Alenoush Terian has said in an interview that her parents supported her rather different career choice: "My parents had a very clear and modern mindset, and weren’t the type to prevent me from studying or impose a certain field of study on me. Since they were artists and I had some writing experience, they had hoped I would pursue a degree in literature. But when they found out that I wanted to study physics, they didn’t show any opposition, and always encouraged and supported me on this path."
Terian studied at the Armenian School in Tehran up until her first year of high school, then enrolled at the Anoushirvan Dadgar High School, which was reserved for Zoroastrians.

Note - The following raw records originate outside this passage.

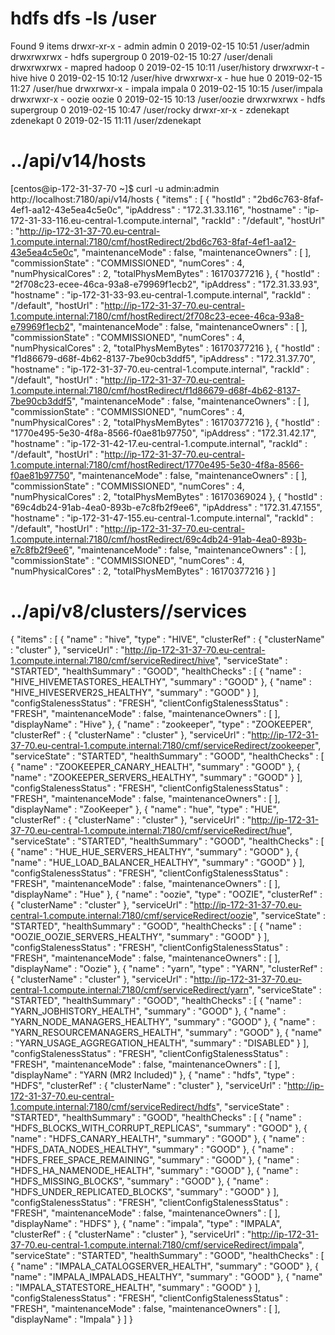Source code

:  # hdfs dfs -ls /user
Found 9 items
drwxr-xr-x   - admin     admin               0 2019-02-15 10:51 /user/admin
drwxrwxrwx   - hdfs      supergroup          0 2019-02-15 10:27 /user/denali
drwxrwxrwx   - mapred    hadoop              0 2019-02-15 10:11 /user/history
drwxrwxr-t   - hive      hive                0 2019-02-15 10:12 /user/hive
drwxrwxr-x   - hue       hue                 0 2019-02-15 11:27 /user/hue
drwxrwxr-x   - impala    impala              0 2019-02-15 10:15 /user/impala
drwxrwxr-x   - oozie     oozie               0 2019-02-15 10:13 /user/oozie
drwxrwxrwx   - hdfs      supergroup          0 2019-02-15 10:47 /user/rocky
drwxr-xr-x   - zdenekapt zdenekapt           0 2019-02-15 11:11 /user/zdenekapt

# ../api/v14/hosts
[centos@ip-172-31-37-70 ~]$ curl -u admin:admin http://localhost:7180/api/v14/hosts
{
  "items" : [ {
    "hostId" : "2bd6c763-8faf-4ef1-aa12-43e5ea4c5e0c",
    "ipAddress" : "172.31.33.116",
    "hostname" : "ip-172-31-33-116.eu-central-1.compute.internal",
    "rackId" : "/default",
    "hostUrl" : "http://ip-172-31-37-70.eu-central-1.compute.internal:7180/cmf/hostRedirect/2bd6c763-8faf-4ef1-aa12-43e5ea4c5e0c",
    "maintenanceMode" : false,
    "maintenanceOwners" : [ ],
    "commissionState" : "COMMISSIONED",
    "numCores" : 4,
    "numPhysicalCores" : 2,
    "totalPhysMemBytes" : 16170377216
  }, {
    "hostId" : "2f708c23-ecee-46ca-93a8-e79969f1ecb2",
    "ipAddress" : "172.31.33.93",
    "hostname" : "ip-172-31-33-93.eu-central-1.compute.internal",
    "rackId" : "/default",
    "hostUrl" : "http://ip-172-31-37-70.eu-central-1.compute.internal:7180/cmf/hostRedirect/2f708c23-ecee-46ca-93a8-e79969f1ecb2",
    "maintenanceMode" : false,
    "maintenanceOwners" : [ ],
    "commissionState" : "COMMISSIONED",
    "numCores" : 4,
    "numPhysicalCores" : 2,
    "totalPhysMemBytes" : 16170377216
  }, {
    "hostId" : "f1d86679-d68f-4b62-8137-7be90cb3ddf5",
    "ipAddress" : "172.31.37.70",
    "hostname" : "ip-172-31-37-70.eu-central-1.compute.internal",
    "rackId" : "/default",
    "hostUrl" : "http://ip-172-31-37-70.eu-central-1.compute.internal:7180/cmf/hostRedirect/f1d86679-d68f-4b62-8137-7be90cb3ddf5",
    "maintenanceMode" : false,
    "maintenanceOwners" : [ ],
    "commissionState" : "COMMISSIONED",
    "numCores" : 4,
    "numPhysicalCores" : 2,
    "totalPhysMemBytes" : 16170377216
  }, {
    "hostId" : "1770e495-5e30-4f8a-8566-f0ae81b97750",
    "ipAddress" : "172.31.42.17",
    "hostname" : "ip-172-31-42-17.eu-central-1.compute.internal",
    "rackId" : "/default",
    "hostUrl" : "http://ip-172-31-37-70.eu-central-1.compute.internal:7180/cmf/hostRedirect/1770e495-5e30-4f8a-8566-f0ae81b97750",
    "maintenanceMode" : false,
    "maintenanceOwners" : [ ],
    "commissionState" : "COMMISSIONED",
    "numCores" : 4,
    "numPhysicalCores" : 2,
    "totalPhysMemBytes" : 16170369024
  }, {
    "hostId" : "69c4db24-91ab-4ea0-893b-e7c8fb2f9ee6",
    "ipAddress" : "172.31.47.155",
    "hostname" : "ip-172-31-47-155.eu-central-1.compute.internal",
    "rackId" : "/default",
    "hostUrl" : "http://ip-172-31-37-70.eu-central-1.compute.internal:7180/cmf/hostRedirect/69c4db24-91ab-4ea0-893b-e7c8fb2f9ee6",
    "maintenanceMode" : false,
    "maintenanceOwners" : [ ],
    "commissionState" : "COMMISSIONED",
    "numCores" : 4,
    "numPhysicalCores" : 2,
    "totalPhysMemBytes" : 16170377216
  } ]


# ../api/v8/clusters/<githubName>/services
{
  "items" : [ {
    "name" : "hive",
    "type" : "HIVE",
    "clusterRef" : {
      "clusterName" : "cluster"
    },
    "serviceUrl" : "http://ip-172-31-37-70.eu-central-1.compute.internal:7180/cmf/serviceRedirect/hive",
    "serviceState" : "STARTED",
    "healthSummary" : "GOOD",
    "healthChecks" : [ {
      "name" : "HIVE_HIVEMETASTORES_HEALTHY",
      "summary" : "GOOD"
    }, {
      "name" : "HIVE_HIVESERVER2S_HEALTHY",
      "summary" : "GOOD"
    } ],
    "configStalenessStatus" : "FRESH",
    "clientConfigStalenessStatus" : "FRESH",
    "maintenanceMode" : false,
    "maintenanceOwners" : [ ],
    "displayName" : "Hive"
  }, {
    "name" : "zookeeper",
    "type" : "ZOOKEEPER",
    "clusterRef" : {
      "clusterName" : "cluster"
    },
    "serviceUrl" : "http://ip-172-31-37-70.eu-central-1.compute.internal:7180/cmf/serviceRedirect/zookeeper",
    "serviceState" : "STARTED",
    "healthSummary" : "GOOD",
    "healthChecks" : [ {
      "name" : "ZOOKEEPER_CANARY_HEALTH",
      "summary" : "GOOD"
    }, {
      "name" : "ZOOKEEPER_SERVERS_HEALTHY",
      "summary" : "GOOD"
    } ],
    "configStalenessStatus" : "FRESH",
    "clientConfigStalenessStatus" : "FRESH",
    "maintenanceMode" : false,
    "maintenanceOwners" : [ ],
    "displayName" : "ZooKeeper"
  }, {
    "name" : "hue",
    "type" : "HUE",
    "clusterRef" : {
      "clusterName" : "cluster"
    },
    "serviceUrl" : "http://ip-172-31-37-70.eu-central-1.compute.internal:7180/cmf/serviceRedirect/hue",
    "serviceState" : "STARTED",
    "healthSummary" : "GOOD",
    "healthChecks" : [ {
      "name" : "HUE_HUE_SERVERS_HEALTHY",
      "summary" : "GOOD"
    }, {
      "name" : "HUE_LOAD_BALANCER_HEALTHY",
      "summary" : "GOOD"
    } ],
    "configStalenessStatus" : "FRESH",
    "clientConfigStalenessStatus" : "FRESH",
    "maintenanceMode" : false,
    "maintenanceOwners" : [ ],
    "displayName" : "Hue"
  }, {
    "name" : "oozie",
    "type" : "OOZIE",
    "clusterRef" : {
      "clusterName" : "cluster"
    },
    "serviceUrl" : "http://ip-172-31-37-70.eu-central-1.compute.internal:7180/cmf/serviceRedirect/oozie",
    "serviceState" : "STARTED",
    "healthSummary" : "GOOD",
    "healthChecks" : [ {
      "name" : "OOZIE_OOZIE_SERVERS_HEALTHY",
      "summary" : "GOOD"
    } ],
    "configStalenessStatus" : "FRESH",
    "clientConfigStalenessStatus" : "FRESH",
    "maintenanceMode" : false,
    "maintenanceOwners" : [ ],
    "displayName" : "Oozie"
  }, {
    "name" : "yarn",
    "type" : "YARN",
    "clusterRef" : {
      "clusterName" : "cluster"
    },
    "serviceUrl" : "http://ip-172-31-37-70.eu-central-1.compute.internal:7180/cmf/serviceRedirect/yarn",
    "serviceState" : "STARTED",
    "healthSummary" : "GOOD",
    "healthChecks" : [ {
      "name" : "YARN_JOBHISTORY_HEALTH",
      "summary" : "GOOD"
    }, {
      "name" : "YARN_NODE_MANAGERS_HEALTHY",
      "summary" : "GOOD"
    }, {
      "name" : "YARN_RESOURCEMANAGERS_HEALTH",
      "summary" : "GOOD"
    }, {
      "name" : "YARN_USAGE_AGGREGATION_HEALTH",
      "summary" : "DISABLED"
    } ],
    "configStalenessStatus" : "FRESH",
    "clientConfigStalenessStatus" : "FRESH",
    "maintenanceMode" : false,
    "maintenanceOwners" : [ ],
    "displayName" : "YARN (MR2 Included)"
  }, {
    "name" : "hdfs",
    "type" : "HDFS",
    "clusterRef" : {
      "clusterName" : "cluster"
    },
    "serviceUrl" : "http://ip-172-31-37-70.eu-central-1.compute.internal:7180/cmf/serviceRedirect/hdfs",
    "serviceState" : "STARTED",
    "healthSummary" : "GOOD",
    "healthChecks" : [ {
      "name" : "HDFS_BLOCKS_WITH_CORRUPT_REPLICAS",
      "summary" : "GOOD"
    }, {
      "name" : "HDFS_CANARY_HEALTH",
      "summary" : "GOOD"
    }, {
      "name" : "HDFS_DATA_NODES_HEALTHY",
      "summary" : "GOOD"
    }, {
      "name" : "HDFS_FREE_SPACE_REMAINING",
      "summary" : "GOOD"
    }, {
      "name" : "HDFS_HA_NAMENODE_HEALTH",
      "summary" : "GOOD"
    }, {
      "name" : "HDFS_MISSING_BLOCKS",
      "summary" : "GOOD"
    }, {
      "name" : "HDFS_UNDER_REPLICATED_BLOCKS",
      "summary" : "GOOD"
    } ],
    "configStalenessStatus" : "FRESH",
    "clientConfigStalenessStatus" : "FRESH",
    "maintenanceMode" : false,
    "maintenanceOwners" : [ ],
    "displayName" : "HDFS"
  }, {
    "name" : "impala",
    "type" : "IMPALA",
    "clusterRef" : {
      "clusterName" : "cluster"
    },
    "serviceUrl" : "http://ip-172-31-37-70.eu-central-1.compute.internal:7180/cmf/serviceRedirect/impala",
    "serviceState" : "STARTED",
    "healthSummary" : "GOOD",
    "healthChecks" : [ {
      "name" : "IMPALA_CATALOGSERVER_HEALTH",
      "summary" : "GOOD"
    }, {
      "name" : "IMPALA_IMPALADS_HEALTHY",
      "summary" : "GOOD"
    }, {
      "name" : "IMPALA_STATESTORE_HEALTH",
      "summary" : "GOOD"
    } ],
    "configStalenessStatus" : "FRESH",
    "clientConfigStalenessStatus" : "FRESH",
    "maintenanceMode" : false,
    "maintenanceOwners" : [ ],
    "displayName" : "Impala"
  } ]
}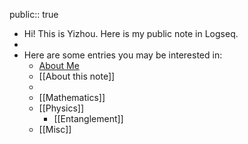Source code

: public:: true

- Hi! This is Yizhou. Here is my public note in Logseq.
-
- Here are some entries you may be interested in:
	- [About Me](https://anyonicfugue.github.io/)
	- [[About this note]]
	-
	- [[Mathematics]]
	- [[Physics]]
		- [[Entanglement]]
	- [[Misc]]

Her high grades then earned her a place at the University of Tehran to study physics. "When you start a course with a good teacher,” she has said, “you are fascinated by it. I am fascinated by physics because I had very good teachers in that subject.”
At the same time, she told her father that she wanted to surprise people. "As a child, I saw and heard people say 'Girls can't do math', for instance, and that always annoyed me. I wanted to prove that it doesn't matter if you are a girl or a boy; if a person has enough talent and perseverance, they can do anything. And I did prove it."
University in Iran and Europe
In 1947 Terian graduated from the University of Tehran with a bachelor's degree in physics, and soon afterwards she was hired to work at the physics laboratory of the Faculty of Science at Tehran University.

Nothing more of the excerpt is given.